The effects of carbon nanotubes, blend composition and glycidyl methacrylate-grafted polypropylene compatibilizer on the morphology, mechanical and electrical properties of polypropylene-polyamide 6 blends

The effect of multi-walled carbon nanotubes (MWCNTs) and a glycidyl methacrylate grafted polypropylene (PP-g-GMA) on the morphology, electrical and mechanical properties of polypropylene (PP), polyamide 6 (PA6) and their respective blends (PP/PA6), prepared by melt mixing, was investigated.

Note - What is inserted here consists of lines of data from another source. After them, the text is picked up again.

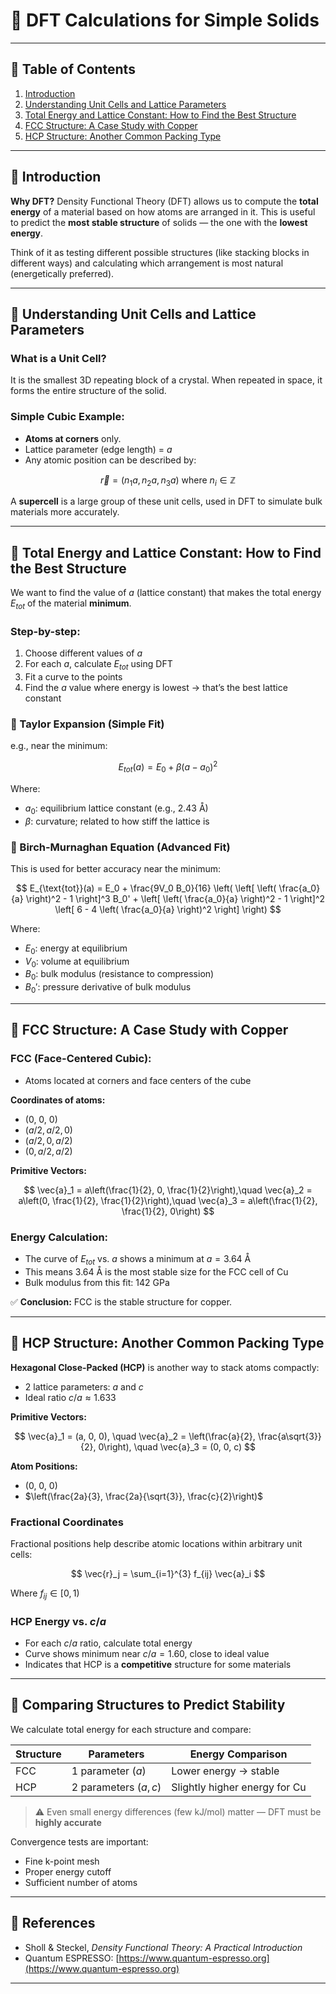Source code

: # 📘 DFT Calculations for Simple Solids

---

## 📌 Table of Contents

1. [Introduction](#introduction)
2. [Understanding Unit Cells and Lattice Parameters](#understanding-unit-cells-and-lattice-parameters)
3. [Total Energy and Lattice Constant: How to Find the Best Structure](#total-energy-and-lattice-constant-how-to-find-the-best-structure)
4. [FCC Structure: A Case Study with Copper](#fcc-structure-a-case-study-with-copper)
5. [HCP Structure: Another Common Packing Type](#hcp-structure-another-common-packing-type)


---

## 🔷 Introduction

**Why DFT?**
Density Functional Theory (DFT) allows us to compute the **total energy** of a material based on how atoms are arranged in it. This is useful to predict the **most stable structure** of solids — the one with the **lowest energy**.

Think of it as testing different possible structures (like stacking blocks in different ways) and calculating which arrangement is most natural (energetically preferred).

---

## 🔹 Understanding Unit Cells and Lattice Parameters

### What is a Unit Cell?

It is the smallest 3D repeating block of a crystal. When repeated in space, it forms the entire structure of the solid.

### Simple Cubic Example:

* **Atoms at corners** only.
* Lattice parameter (edge length) = $a$
* Any atomic position can be described by:

$$
\vec{r} = (n_1 a, n_2 a, n_3 a) \text{ where } n_i \in \mathbb{Z}
$$

A **supercell** is a large group of these unit cells, used in DFT to simulate bulk materials more accurately.

---

## 🔹 Total Energy and Lattice Constant: How to Find the Best Structure

We want to find the value of $a$ (lattice constant) that makes the total energy $E_{tot}$ of the material **minimum**.

### Step-by-step:

1. Choose different values of $a$
2. For each $a$, calculate $E_{tot}$ using DFT
3. Fit a curve to the points
4. Find the $a$ value where energy is lowest → that’s the best lattice constant

### 🔸 Taylor Expansion (Simple Fit)

e.g., near the minimum:

$$
E_{tot}(a) = E_0 + \beta(a - a_0)^2
$$

Where:

* $a_0$: equilibrium lattice constant (e.g., 2.43 Å)
* $\beta$: curvature; related to how stiff the lattice is

### 🔸 Birch-Murnaghan Equation (Advanced Fit)

This is used for better accuracy near the minimum:

$$
E_{\text{tot}}(a) = E_0 + \frac{9V_0 B_0}{16} \left( \left[ \left( \frac{a_0}{a} \right)^2 - 1 \right]^3 B_0' + \left[ \left( \frac{a_0}{a} \right)^2 - 1 \right]^2 \left[ 6 - 4 \left( \frac{a_0}{a} \right)^2 \right] \right)
$$

Where:

* $E_0$: energy at equilibrium
* $V_0$: volume at equilibrium
* $B_0$: bulk modulus (resistance to compression)
* $B_0'$: pressure derivative of bulk modulus

---

## 🔹 FCC Structure: A Case Study with Copper

### FCC (Face-Centered Cubic):

* Atoms located at corners and face centers of the cube

**Coordinates of atoms:**

* (0, 0, 0)
* ($a/2, a/2, 0$)
* ($a/2, 0, a/2$)
* ($0, a/2, a/2$)

**Primitive Vectors:**

$$
\vec{a}_1 = a\left(\frac{1}{2}, 0, \frac{1}{2}\right),\quad
\vec{a}_2 = a\left(0, \frac{1}{2}, \frac{1}{2}\right),\quad
\vec{a}_3 = a\left(\frac{1}{2}, \frac{1}{2}, 0\right)
$$

### Energy Calculation:

* The curve of $E_{tot}$ vs. $a$ shows a minimum at $a = 3.64 \text{ Å}$
* This means 3.64 Å is the most stable size for the FCC cell of Cu
* Bulk modulus from this fit: $142 \text{ GPa}$

✅ **Conclusion:** FCC is the stable structure for copper.

---

## 🔹 HCP Structure: Another Common Packing Type

**Hexagonal Close-Packed (HCP)** is another way to stack atoms compactly:

* 2 lattice parameters: $a$ and $c$
* Ideal ratio $c/a \approx 1.633$

**Primitive Vectors:**

$$
\vec{a}_1 = (a, 0, 0), \quad
\vec{a}_2 = \left(\frac{a}{2}, \frac{a\sqrt{3}}{2}, 0\right), \quad
\vec{a}_3 = (0, 0, c)
$$

**Atom Positions:**

* (0, 0, 0)
* $\left(\frac{2a}{3}, \frac{2a}{\sqrt{3}}, \frac{c}{2}\right)$

### Fractional Coordinates

Fractional positions help describe atomic locations within arbitrary unit cells:

$$
\vec{r}_j = \sum_{i=1}^{3} f_{ij} \vec{a}_i
$$


Where $f_{ij} \in [0, 1)$

### HCP Energy vs. $c/a$

* For each $c/a$ ratio, calculate total energy
* Curve shows minimum near $c/a = 1.60$, close to ideal value
* Indicates that HCP is a **competitive** structure for some materials

---

## 🔹 Comparing Structures to Predict Stability

We calculate total energy for each structure and compare:

| Structure | Parameters            | Energy Comparison             |
| --------- | --------------------- | ----------------------------- |
| FCC       | 1 parameter ($a$)     | Lower energy → stable         |
| HCP       | 2 parameters ($a, c$) | Slightly higher energy for Cu |

> ⚠️ Even small energy differences (few kJ/mol) matter — DFT must be **highly accurate**

Convergence tests are important:

* Fine k-point mesh
* Proper energy cutoff
* Sufficient number of atoms

---

## 📖 References

* Sholl & Steckel, *Density Functional Theory: A Practical Introduction*
* Quantum ESPRESSO: [https://www.quantum-espresso.org](https://www.quantum-espresso.org)

---

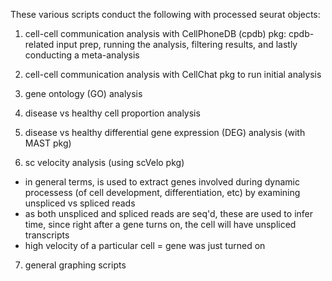 These various scripts conduct the following with processed seurat objects:

1) cell-cell communication analysis with CellPhoneDB (cpdb) pkg: cpdb-related input prep, running the analysis, filtering results, and lastly conducting a meta-analysis
   
2) cell-cell communication analysis with CellChat pkg to run initial analysis

3) gene ontology (GO) analysis

4) disease vs healthy cell proportion analysis

5) disease vs healthy differential gene expression (DEG) analysis (with MAST pkg)

6) sc velocity analysis (using scVelo pkg)
-  in general terms, is used to extract genes involved during dynamic processess (of cell development, differentiation, etc) by examining unspliced vs spliced reads
-  as both unspliced and spliced reads are seq'd, these are used to infer time, since right after a gene turns on, the cell will have unspliced transcripts
-  high velocity of a particular cell = gene was just turned on 

7) general graphing scripts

The study of MWCNT nanocomposites from PP/PA6 blends is of significant interest, given that they combine the thermomechanical properties of PA6 with the processability of PP, resulting in materials with a wide range of mechanical and electrical properties. In this work, it was demonstrated that the addition of the same amount of MWCNTs to immiscible PP/PA6 blends produced nanocomposites with different morphologies, mechanical and electrical properties depending on the polymer proportion, and that the PP-g-GMA improved mechanical properties while preserving the electrical properties. SEM and TEM images showed that MWCNTs were comparatively better dispersed in PA6 than in PP; however, the addition of PP-g-GMA to PP matrix improved MWCNT dispersion. On the other hand, SEM micrographs showed different morphologies of PP/PA6 blends, depending on the composition of the polymers in the blend. The addition of PP-g-GMA to PP/PA6 blends and PP/PA6/MWCNT nanocomposites reduced significantly the domain size in both dispersed and continuous phases. Regardless of compatibilization, MWCNTs were located preferentially in the PA6 phase. The electrical characterization showed that PP/PA6/MWCNT nanocomposites exhibited lower volume resistivity values (10(8) Omega cm) compared to PA6/MWCNT nanocomposites (10(11) Omega cm), at the carbon nanotube load employed, as a result of the confinement of the MWCNTs in the PA6 phase. The incorporation of PP-g-GMA to the PP/PA6 blends and PP/PA6/MWCNT nanocomposites did not cause a significant change in the volume resistivity of the blends; moreover, PP-g-GMA considerably improved the modulus and tensile strength of the PP/PA blends (i.e. up to 90 and 97 %, respectively for PP/PA 80/20 blend).